José Villa Soberón junto al Mella a tamaño natural que está en la plaza Julio Antonio Mella de la Universidad de Ciencias Informáticas. Foto: Franklin Reyes Es difícil creer que el autor de creaciones tan memorables como Lennon en La Habana, el Preso 113 de la Fragua Martiana; el Mausoleo a los mártires del 13 de marzo, de Obelisco II, o de Homenaje a Julio Antonio Mella, se haya visto tentado más de una vez a tomar un martillo y deshacer con un golpe contundente y certero la obra que había hecho crecer con sus manos. Pero José Villa Soberón, el más reciente Premio Nacional de Artes Plásticas, esboza una sonrisa y repite para convencerme: «Muchas veces he querido hacerlo, muchas veces...
«Hay una gran verdad: el momento más difícil para un artista aparece cuando termina la obra. Generalmente uno está como muy enamorado de la idea, pero cuando logras materializarla, una confusión muy grande se apodera de ti, te llenas de dudas y no sabes si lo que tienes frente a ti es exactamente lo que querías conseguir. Pero después, a los pocos días, si la escultura es buena y todavía no alcanzaste a destruirla, reaparece el amor. A mí me sucede con frecuencia.
«Y no obstante, ni siquiera esas “desilusiones” han logrado flaquear mi apasionamiento por la escultura, que me ganó desde muy joven, todavía hoy no sé por qué, pero siempre tuve la claridad de saber que yo quería ser escultor. Y lo cierto es que creo que es lo único que he aprendido a hacer, que trabajar en la escultura me hace sentir orgulloso. No estoy seguro si hago bien o mal el resto de las cosas. Las ideas que me inspiraron al principio para comprometerme con esa manifestación todavía hoy siguen siendo válidas. Desde que la descubrí supe que la escultura era mi destino.
«Así fue desde siempre. De niño tuve bastante clara mi vocación. Después fui afortunado de pertenecer a una generación que gozó del privilegio de contar con las escuelas de arte, que cuando cumplí 16 años, ya habían sido creadas, de modo que pude ingresar en la Escuela Nacional de Arte (ENA) y comenzar mis estudios de artes plásticas. Pero la escultura me deslumbró muy tempranamente; ella y los escultores que fueron mis profesores, con quienes me identifiqué enseguida. Fue una conexión clara, inmediata. Prácticamente desde esa época lo único que he hecho ha sido trabajar y pensar en la escultura», asegura Soberón quien anuncia que el año venidero inaugurará una exposición en el Museo Nacional de Bellas Artes con obras completamente nuevas.

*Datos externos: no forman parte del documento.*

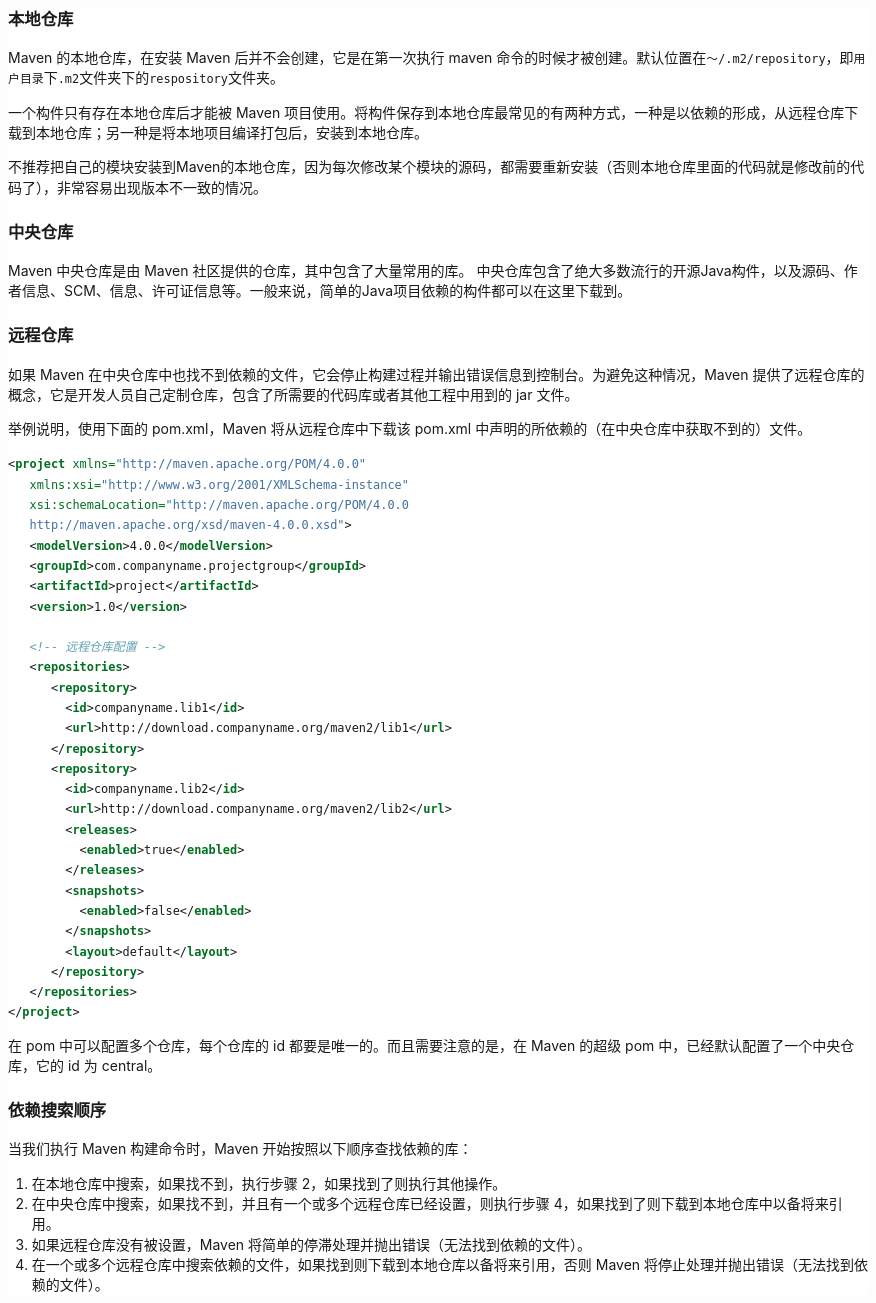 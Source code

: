 ### 本地仓库
Maven 的本地仓库，在安装 Maven 后并不会创建，它是在第一次执行 maven 命令的时候才被创建。默认位置在`～/.m2/repository`，即`用户目录`下`.m2`文件夹下的`respository`文件夹。

一个构件只有存在本地仓库后才能被 Maven 项目使用。将构件保存到本地仓库最常见的有两种方式，一种是以依赖的形成，从远程仓库下载到本地仓库；另一种是将本地项目编译打包后，安装到本地仓库。

不推荐把自己的模块安装到Maven的本地仓库，因为每次修改某个模块的源码，都需要重新安装（否则本地仓库里面的代码就是修改前的代码了），非常容易出现版本不一致的情况。

### 中央仓库
Maven 中央仓库是由 Maven 社区提供的仓库，其中包含了大量常用的库。
中央仓库包含了绝大多数流行的开源Java构件，以及源码、作者信息、SCM、信息、许可证信息等。一般来说，简单的Java项目依赖的构件都可以在这里下载到。

### 远程仓库
如果 Maven 在中央仓库中也找不到依赖的文件，它会停止构建过程并输出错误信息到控制台。为避免这种情况，Maven 提供了远程仓库的概念，它是开发人员自己定制仓库，包含了所需要的代码库或者其他工程中用到的 jar 文件。

举例说明，使用下面的 pom.xml，Maven 将从远程仓库中下载该 pom.xml 中声明的所依赖的（在中央仓库中获取不到的）文件。

```xml
<project xmlns="http://maven.apache.org/POM/4.0.0"
   xmlns:xsi="http://www.w3.org/2001/XMLSchema-instance"
   xsi:schemaLocation="http://maven.apache.org/POM/4.0.0
   http://maven.apache.org/xsd/maven-4.0.0.xsd">
   <modelVersion>4.0.0</modelVersion>
   <groupId>com.companyname.projectgroup</groupId>
   <artifactId>project</artifactId>
   <version>1.0</version>
   
   <!-- 远程仓库配置 -->
   <repositories>
      <repository>
        <id>companyname.lib1</id>
        <url>http://download.companyname.org/maven2/lib1</url>
      </repository>
      <repository>
        <id>companyname.lib2</id>
        <url>http://download.companyname.org/maven2/lib2</url>
        <releases>
          <enabled>true</enabled>
        </releases>
        <snapshots>
          <enabled>false</enabled>
        </snapshots>
        <layout>default</layout>
      </repository>
   </repositories>
</project>
```
在 pom 中可以配置多个仓库，每个仓库的 id 都要是唯一的。而且需要注意的是，在 Maven 的超级 pom 中，已经默认配置了一个中央仓库，它的 id 为 central。

### 依赖搜索顺序
当我们执行 Maven 构建命令时，Maven 开始按照以下顺序查找依赖的库：
1. 在本地仓库中搜索，如果找不到，执行步骤 2，如果找到了则执行其他操作。
2. 在中央仓库中搜索，如果找不到，并且有一个或多个远程仓库已经设置，则执行步骤 4，如果找到了则下载到本地仓库中以备将来引用。
3. 如果远程仓库没有被设置，Maven 将简单的停滞处理并抛出错误（无法找到依赖的文件）。
4. 在一个或多个远程仓库中搜索依赖的文件，如果找到则下载到本地仓库以备将来引用，否则 Maven 将停止处理并抛出错误（无法找到依赖的文件）。
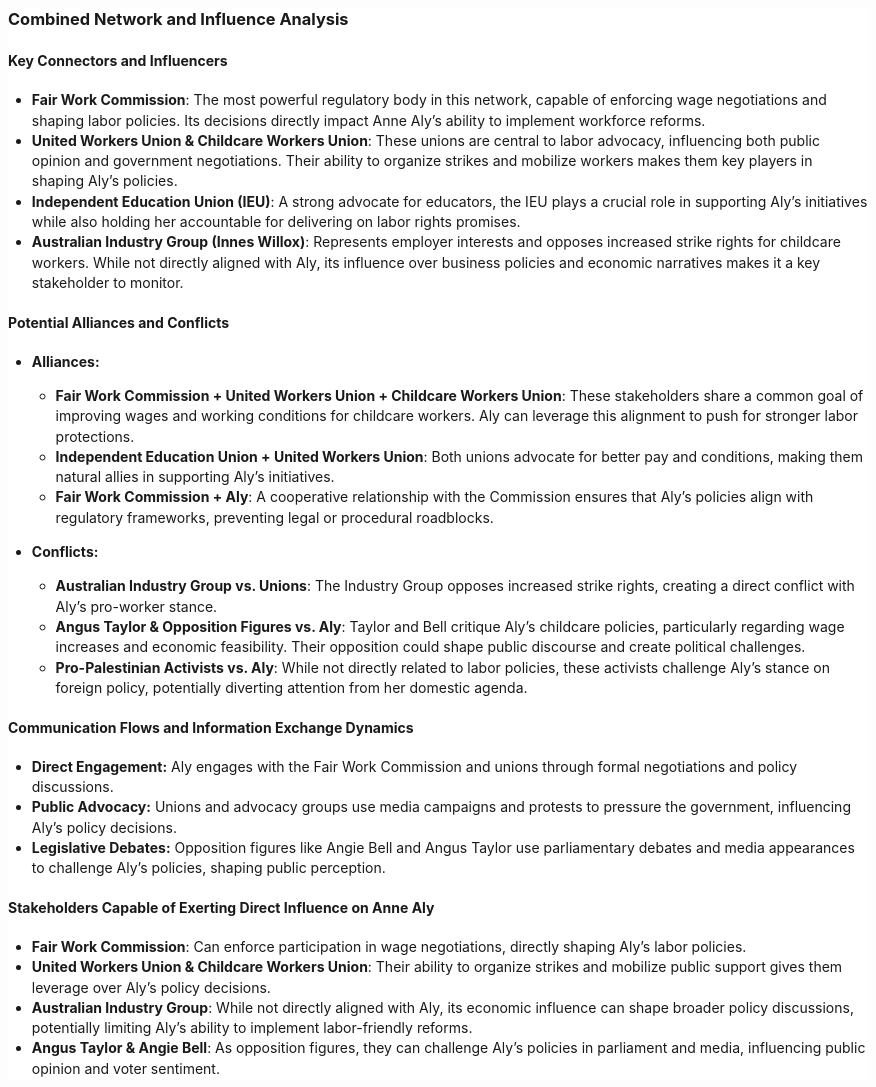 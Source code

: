 ### Combined Network and Influence Analysis

#### **Key Connectors and Influencers**
- **Fair Work Commission**: The most powerful regulatory body in this network, capable of enforcing wage negotiations and shaping labor policies. Its decisions directly impact Anne Aly’s ability to implement workforce reforms.
- **United Workers Union & Childcare Workers Union**: These unions are central to labor advocacy, influencing both public opinion and government negotiations. Their ability to organize strikes and mobilize workers makes them key players in shaping Aly’s policies.
- **Independent Education Union (IEU)**: A strong advocate for educators, the IEU plays a crucial role in supporting Aly’s initiatives while also holding her accountable for delivering on labor rights promises.
- **Australian Industry Group (Innes Willox)**: Represents employer interests and opposes increased strike rights for childcare workers. While not directly aligned with Aly, its influence over business policies and economic narratives makes it a key stakeholder to monitor.

#### **Potential Alliances and Conflicts**
- **Alliances:**
  - **Fair Work Commission + United Workers Union + Childcare Workers Union**: These stakeholders share a common goal of improving wages and working conditions for childcare workers. Aly can leverage this alignment to push for stronger labor protections.
  - **Independent Education Union + United Workers Union**: Both unions advocate for better pay and conditions, making them natural allies in supporting Aly’s initiatives.
  - **Fair Work Commission + Aly**: A cooperative relationship with the Commission ensures that Aly’s policies align with regulatory frameworks, preventing legal or procedural roadblocks.

- **Conflicts:**
  - **Australian Industry Group vs. Unions**: The Industry Group opposes increased strike rights, creating a direct conflict with Aly’s pro-worker stance.
  - **Angus Taylor & Opposition Figures vs. Aly**: Taylor and Bell critique Aly’s childcare policies, particularly regarding wage increases and economic feasibility. Their opposition could shape public discourse and create political challenges.
  - **Pro-Palestinian Activists vs. Aly**: While not directly related to labor policies, these activists challenge Aly’s stance on foreign policy, potentially diverting attention from her domestic agenda.

#### **Communication Flows and Information Exchange Dynamics**
- **Direct Engagement:** Aly engages with the Fair Work Commission and unions through formal negotiations and policy discussions.
- **Public Advocacy:** Unions and advocacy groups use media campaigns and protests to pressure the government, influencing Aly’s policy decisions.
- **Legislative Debates:** Opposition figures like Angie Bell and Angus Taylor use parliamentary debates and media appearances to challenge Aly’s policies, shaping public perception.

#### **Stakeholders Capable of Exerting Direct Influence on Anne Aly**
- **Fair Work Commission**: Can enforce participation in wage negotiations, directly shaping Aly’s labor policies.
- **United Workers Union & Childcare Workers Union**: Their ability to organize strikes and mobilize public support gives them leverage over Aly’s policy decisions.
- **Australian Industry Group**: While not directly aligned with Aly, its economic influence can shape broader policy discussions, potentially limiting Aly’s ability to implement labor-friendly reforms.
- **Angus Taylor & Angie Bell**: As opposition figures, they can challenge Aly’s policies in parliament and media, influencing public opinion and voter sentiment.

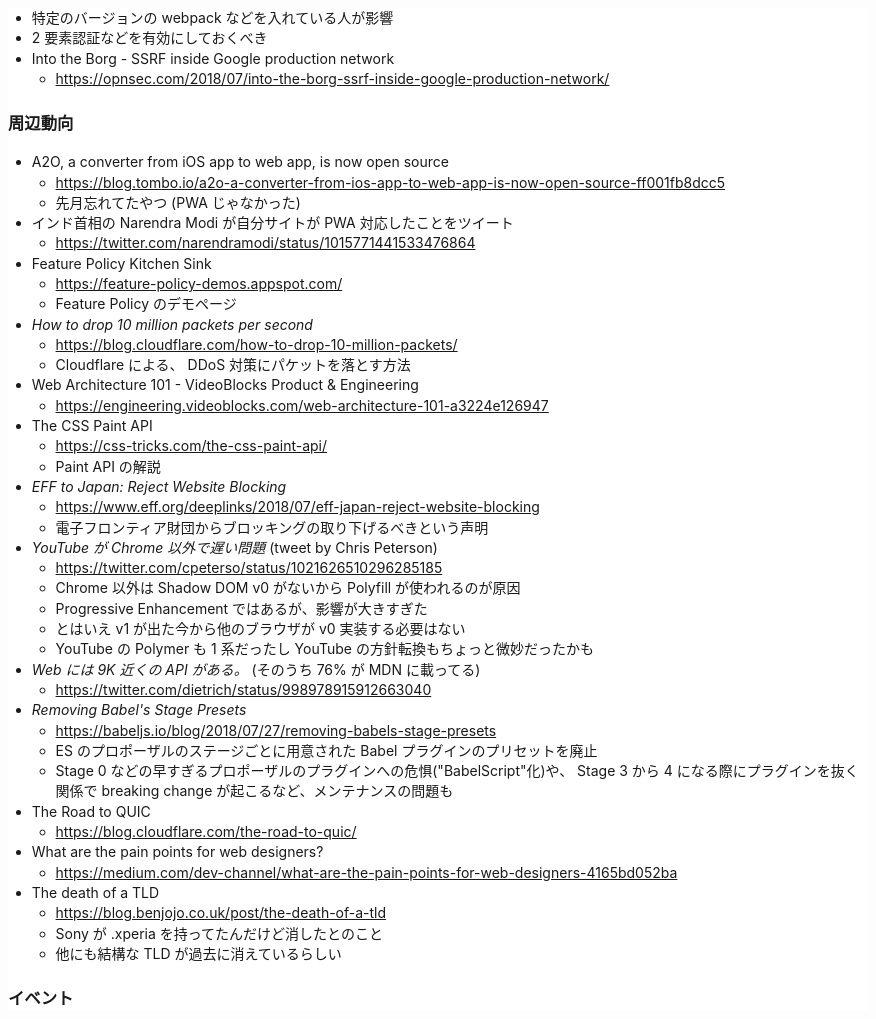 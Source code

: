   - 特定のバージョンの webpack などを入れている人が影響
  - 2 要素認証などを有効にしておくべき
- Into the Borg - SSRF inside Google production network
  - <https://opnsec.com/2018/07/into-the-borg-ssrf-inside-google-production-network/>


### 周辺動向

- A2O, a converter from iOS app to web app, is now open source
  - <https://blog.tombo.io/a2o-a-converter-from-ios-app-to-web-app-is-now-open-source-ff001fb8dcc5>
  - 先月忘れてたやつ (PWA じゃなかった)
- インド首相の Narendra Modi が自分サイトが PWA 対応したことをツイート
  - <https://twitter.com/narendramodi/status/1015771441533476864>
- Feature Policy Kitchen Sink
  - <https://feature-policy-demos.appspot.com/>
  - Feature Policy のデモページ
- *How to drop 10 million packets per second*
  - <https://blog.cloudflare.com/how-to-drop-10-million-packets/>
  - Cloudflare による、 DDoS 対策にパケットを落とす方法
- Web Architecture 101 - VideoBlocks Product & Engineering
  - <https://engineering.videoblocks.com/web-architecture-101-a3224e126947>
- The CSS Paint API
  - <https://css-tricks.com/the-css-paint-api/>
  - Paint API の解説
- *EFF to Japan: Reject Website Blocking*
  - <https://www.eff.org/deeplinks/2018/07/eff-japan-reject-website-blocking>
  - 電子フロンティア財団からブロッキングの取り下げるべきという声明
- *YouTube が Chrome 以外で遅い問題* (tweet by Chris Peterson)
  - <https://twitter.com/cpeterso/status/1021626510296285185>
  - Chrome 以外は Shadow DOM v0 がないから Polyfill が使われるのが原因
  - Progressive Enhancement ではあるが、影響が大きすぎた
  - とはいえ v1 が出た今から他のブラウザが v0 実装する必要はない
  - YouTube の Polymer も 1 系だったし YouTube の方針転換もちょっと微妙だったかも
- *Web には 9K 近くの API がある。* (そのうち 76% が MDN に載ってる)
  - <https://twitter.com/dietrich/status/998978915912663040>
- *Removing Babel's Stage Presets*
  - <https://babeljs.io/blog/2018/07/27/removing-babels-stage-presets>
  - ES のプロポーザルのステージごとに用意された Babel プラグインのプリセットを廃止
  - Stage 0 などの早すぎるプロポーザルのプラグインへの危惧("BabelScript"化)や、 Stage 3 から 4 になる際にプラグインを抜く関係で breaking change が起こるなど、メンテナンスの問題も
- The Road to QUIC
  - <https://blog.cloudflare.com/the-road-to-quic/>
- What are the pain points for web designers?
  - <https://medium.com/dev-channel/what-are-the-pain-points-for-web-designers-4165bd052ba>
- The death of a TLD
  - <https://blog.benjojo.co.uk/post/the-death-of-a-tld>
  - Sony が .xperia を持ってたんだけど消したとのこと
  - 他にも結構な TLD が過去に消えているらしい


### イベント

—¿Esa motivación apareció en la escuela?
—Cuando era un muchacho me gustaba tallar, jugar con fango, dibujar... Sin embargo, no tenía una noción muy clara de qué era exactamente la escultura, la pintura o el grabado. Yo vivía en Guantánamo —en ese entonces mi familia radicaba allí—, y estudiaba en una escuela pequeñita que quedaba frente a mi casa. Fue en esa escuela popular de arte donde me enteré que en Santiago de Cuba se estaban haciendo exámenes de ingreso para la ENA. Mi familia me llevó y lo logré.
«La mía fue una familia que siempre apoyó —éramos tres hermanos— nuestras inquietudes. Mis padres no eran intelectuales ni artistas. Estoy convencido de que el mundo del arte era muy ajeno para mi papá —no tanto quizá para mi madre que daba clases de piano—, pero a pesar de ello nunca se opuso a que su hijo fuera un pintor o un escultor. A mí todavía me asombra la naturalidad con que nos apoyaron.
«Ya en la ENA teníamos que hacer otra prueba. Todavía me maravillo cómo los profesores pudieron descubrir que realmente uno podía tener aptitudes para estudiar esa carrera, porque a mí me parecía que lo que había hecho era un total y absoluto desastre.
«Cuando entré en la ENA empecé a ver las cosas más ordenadamente. Y se obró el milagro. En esa época conformaban el claustro importantísimos escultores como Antonia Eiriz, Orlando Llanes, Enrique Moret..., quienes no solo me dieron las herramientas, sino que me enseñaron ética, qué es arte y cuál es la responsabilidad social de un artista. Esos profesores fueron los más importantes que tuve en mi vida, aunque después estudié el nivel superior en la Academia de Artes Plásticas de Praga, Checoslovaquia. A ellos le debo, en buena medida, lo que hoy soy».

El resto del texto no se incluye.